● **What needs to be done**
Go through the entries and count the lines with the string "cleanup" in them. Give only that number.

● **Records supplied**
____

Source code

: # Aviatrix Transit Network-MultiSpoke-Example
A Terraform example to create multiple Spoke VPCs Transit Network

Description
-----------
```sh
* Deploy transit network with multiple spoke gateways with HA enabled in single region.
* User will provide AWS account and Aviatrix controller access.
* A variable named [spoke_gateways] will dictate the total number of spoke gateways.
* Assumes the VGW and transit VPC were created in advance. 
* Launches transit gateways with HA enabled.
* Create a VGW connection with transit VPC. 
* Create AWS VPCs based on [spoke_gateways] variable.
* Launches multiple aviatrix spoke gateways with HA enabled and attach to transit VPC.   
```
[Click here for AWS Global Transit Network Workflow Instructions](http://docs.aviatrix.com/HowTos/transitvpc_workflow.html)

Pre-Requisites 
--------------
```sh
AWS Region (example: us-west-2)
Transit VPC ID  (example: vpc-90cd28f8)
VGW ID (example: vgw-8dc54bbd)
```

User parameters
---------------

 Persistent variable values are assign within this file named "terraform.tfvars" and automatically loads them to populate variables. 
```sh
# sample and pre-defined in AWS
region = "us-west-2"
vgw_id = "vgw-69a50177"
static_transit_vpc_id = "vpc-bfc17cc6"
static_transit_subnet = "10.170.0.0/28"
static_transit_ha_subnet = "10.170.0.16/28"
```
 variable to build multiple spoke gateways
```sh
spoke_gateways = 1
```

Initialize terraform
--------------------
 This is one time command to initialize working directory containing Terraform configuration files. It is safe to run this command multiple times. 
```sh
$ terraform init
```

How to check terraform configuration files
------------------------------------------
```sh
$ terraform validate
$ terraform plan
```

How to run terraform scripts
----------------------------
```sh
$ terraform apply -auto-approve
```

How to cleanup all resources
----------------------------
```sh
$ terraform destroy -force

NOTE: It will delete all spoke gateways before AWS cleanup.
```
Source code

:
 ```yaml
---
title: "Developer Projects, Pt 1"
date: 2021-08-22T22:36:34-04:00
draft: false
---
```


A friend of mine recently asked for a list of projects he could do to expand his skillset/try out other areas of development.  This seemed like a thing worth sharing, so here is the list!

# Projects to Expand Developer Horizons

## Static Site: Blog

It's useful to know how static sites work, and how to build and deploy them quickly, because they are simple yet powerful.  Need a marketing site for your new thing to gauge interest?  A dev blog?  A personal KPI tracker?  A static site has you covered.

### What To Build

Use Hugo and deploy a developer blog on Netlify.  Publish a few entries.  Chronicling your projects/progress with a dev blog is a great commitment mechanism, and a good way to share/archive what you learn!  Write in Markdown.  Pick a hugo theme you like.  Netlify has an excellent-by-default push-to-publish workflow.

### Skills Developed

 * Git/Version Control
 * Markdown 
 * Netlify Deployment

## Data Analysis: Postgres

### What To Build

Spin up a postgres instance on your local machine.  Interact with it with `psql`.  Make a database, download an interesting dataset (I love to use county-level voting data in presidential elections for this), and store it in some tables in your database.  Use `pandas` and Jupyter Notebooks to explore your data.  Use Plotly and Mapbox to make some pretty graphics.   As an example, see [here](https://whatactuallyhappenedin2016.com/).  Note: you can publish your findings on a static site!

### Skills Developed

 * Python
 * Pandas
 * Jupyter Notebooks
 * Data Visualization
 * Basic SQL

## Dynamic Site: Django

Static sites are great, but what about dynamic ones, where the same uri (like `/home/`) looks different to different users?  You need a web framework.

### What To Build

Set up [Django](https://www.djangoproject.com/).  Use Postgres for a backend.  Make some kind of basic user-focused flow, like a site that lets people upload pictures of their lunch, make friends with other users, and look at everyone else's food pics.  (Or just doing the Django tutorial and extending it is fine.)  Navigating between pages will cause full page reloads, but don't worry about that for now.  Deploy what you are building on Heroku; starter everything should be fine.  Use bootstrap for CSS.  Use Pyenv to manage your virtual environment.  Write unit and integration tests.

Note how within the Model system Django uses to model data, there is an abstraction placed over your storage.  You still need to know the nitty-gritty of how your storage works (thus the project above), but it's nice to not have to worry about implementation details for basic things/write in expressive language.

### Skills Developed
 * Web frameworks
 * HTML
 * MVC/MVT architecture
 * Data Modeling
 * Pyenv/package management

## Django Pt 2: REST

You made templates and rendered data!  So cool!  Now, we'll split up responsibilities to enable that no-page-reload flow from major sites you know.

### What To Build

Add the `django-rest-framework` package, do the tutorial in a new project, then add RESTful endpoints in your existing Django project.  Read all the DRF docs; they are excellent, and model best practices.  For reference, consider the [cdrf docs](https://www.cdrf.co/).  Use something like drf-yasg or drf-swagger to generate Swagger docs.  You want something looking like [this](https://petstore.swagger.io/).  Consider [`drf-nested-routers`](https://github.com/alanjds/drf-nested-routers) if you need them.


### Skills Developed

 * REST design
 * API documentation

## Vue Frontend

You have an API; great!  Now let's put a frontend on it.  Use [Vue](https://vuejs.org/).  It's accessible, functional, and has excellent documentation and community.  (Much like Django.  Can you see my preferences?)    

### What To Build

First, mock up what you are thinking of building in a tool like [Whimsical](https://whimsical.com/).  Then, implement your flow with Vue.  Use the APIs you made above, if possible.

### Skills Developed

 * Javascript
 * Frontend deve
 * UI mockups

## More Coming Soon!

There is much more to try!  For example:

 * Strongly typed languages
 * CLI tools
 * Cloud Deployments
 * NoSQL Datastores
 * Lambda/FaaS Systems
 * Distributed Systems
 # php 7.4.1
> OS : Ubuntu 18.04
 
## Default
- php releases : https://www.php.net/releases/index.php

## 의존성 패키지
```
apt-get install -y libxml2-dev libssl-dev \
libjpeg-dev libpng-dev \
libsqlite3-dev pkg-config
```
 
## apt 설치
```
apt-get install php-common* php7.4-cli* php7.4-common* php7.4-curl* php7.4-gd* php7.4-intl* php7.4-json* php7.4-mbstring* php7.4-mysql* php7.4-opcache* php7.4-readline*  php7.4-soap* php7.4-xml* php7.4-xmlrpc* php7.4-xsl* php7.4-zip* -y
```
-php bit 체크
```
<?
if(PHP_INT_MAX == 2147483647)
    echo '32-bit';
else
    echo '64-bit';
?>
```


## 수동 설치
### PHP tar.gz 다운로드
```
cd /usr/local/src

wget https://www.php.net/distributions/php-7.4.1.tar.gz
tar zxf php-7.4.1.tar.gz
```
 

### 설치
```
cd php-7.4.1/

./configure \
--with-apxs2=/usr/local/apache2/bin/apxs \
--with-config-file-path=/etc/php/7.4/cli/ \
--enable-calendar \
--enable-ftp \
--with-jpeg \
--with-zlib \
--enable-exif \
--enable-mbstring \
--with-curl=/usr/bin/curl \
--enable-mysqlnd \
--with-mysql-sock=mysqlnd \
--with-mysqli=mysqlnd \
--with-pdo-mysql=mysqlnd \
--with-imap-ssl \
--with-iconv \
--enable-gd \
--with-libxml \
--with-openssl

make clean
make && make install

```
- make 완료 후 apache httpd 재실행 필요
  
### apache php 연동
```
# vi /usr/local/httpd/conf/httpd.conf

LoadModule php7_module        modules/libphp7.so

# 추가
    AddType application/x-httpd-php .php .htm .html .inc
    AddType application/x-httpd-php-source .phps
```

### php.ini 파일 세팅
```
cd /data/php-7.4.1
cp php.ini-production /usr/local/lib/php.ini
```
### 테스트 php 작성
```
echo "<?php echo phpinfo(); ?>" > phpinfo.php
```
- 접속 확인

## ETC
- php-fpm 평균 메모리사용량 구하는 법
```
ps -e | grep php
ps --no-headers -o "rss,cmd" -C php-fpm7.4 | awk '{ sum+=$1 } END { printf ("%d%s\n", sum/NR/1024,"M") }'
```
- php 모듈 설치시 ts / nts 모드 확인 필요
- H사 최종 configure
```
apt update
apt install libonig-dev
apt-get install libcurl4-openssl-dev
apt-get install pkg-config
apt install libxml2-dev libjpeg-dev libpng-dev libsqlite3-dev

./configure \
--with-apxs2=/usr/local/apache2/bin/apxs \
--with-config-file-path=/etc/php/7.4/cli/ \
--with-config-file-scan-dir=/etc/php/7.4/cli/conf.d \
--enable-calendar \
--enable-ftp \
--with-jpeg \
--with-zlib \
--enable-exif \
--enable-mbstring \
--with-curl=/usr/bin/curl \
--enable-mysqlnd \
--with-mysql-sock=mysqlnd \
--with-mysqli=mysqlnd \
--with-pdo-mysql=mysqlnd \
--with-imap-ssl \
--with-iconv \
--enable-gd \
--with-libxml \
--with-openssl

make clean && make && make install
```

____

● **Written answer**
2